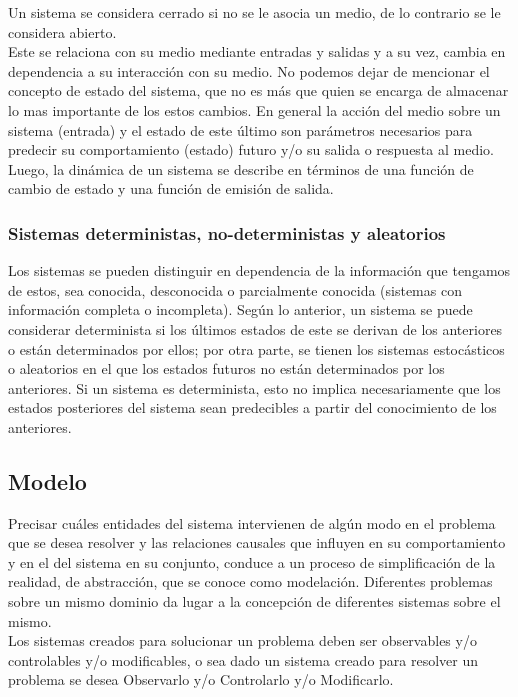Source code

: Un sistema se considera cerrado si no se le asocia un medio, de lo contrario se le considera abierto. \parencite{temasdesimulacion}\\ Este se relaciona con su medio mediante entradas y salidas y a su vez, cambia en dependencia a su interacción con su medio.
No podemos dejar de mencionar el concepto de estado del sistema, que no es más que quien se encarga de almacenar lo mas importante de los estos cambios.
En general la acción del medio sobre un sistema (entrada) y el estado de este último son parámetros necesarios para predecir su comportamiento (estado) futuro y/o su salida o respuesta al medio. Luego, la dinámica de un sistema se describe en términos de una función de cambio de estado y una función de emisión de salida. \parencite{temasdesimulacion}\\

\subsubsection{Sistemas deterministas, no-deterministas y aleatorios}

Los sistemas se pueden distinguir en dependencia de la información que tengamos de estos, sea conocida, desconocida o parcialmente conocida (sistemas con información completa o incompleta).
Según lo anterior, un sistema se puede considerar determinista si los últimos estados de este se derivan de los anteriores o están determinados por ellos; por otra parte, se tienen los sistemas estocásticos o aleatorios en el que los estados futuros no están determinados por los anteriores.
Si un sistema es determinista, esto no implica necesariamente que los estados posteriores del sistema sean predecibles a partir del conocimiento de los anteriores. \parencite{darling_deterministic_nodate}

\subsection{Modelo}

Precisar cuáles entidades del sistema intervienen de algún modo en el problema que se desea resolver y las relaciones causales que influyen en su comportamiento y en el del sistema en su conjunto, conduce a un proceso de simplificación de la realidad, de abstracción, que se conoce como modelación.
Diferentes problemas sobre un mismo dominio da lugar a la concepción de diferentes sistemas sobre el mismo.\\

Los sistemas creados para solucionar un problema deben ser observables y/o controlables y/o modificables, o sea dado un sistema creado para resolver un problema se desea Observarlo y/o Controlarlo y/o Modificarlo. \parencite{temasdesimulacion}\\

> [ABOUT THIS TASK]:
Pull out all lines containing the word "estados" from the entries above.

> [SOLUTION TO THIS EXERCISE]:
Según lo anterior, un sistema se puede considerar determinista si los últimos estados de este se derivan de los anteriores o están determinados por ellos; por otra parte, se tienen los sistemas estocásticos o aleatorios en el que los estados futuros no están determinados por los anteriores.
Si un sistema es determinista, esto no implica necesariamente que los estados posteriores del sistema sean predecibles a partir del conocimiento de los anteriores. \parencite{darling_deterministic_nodate}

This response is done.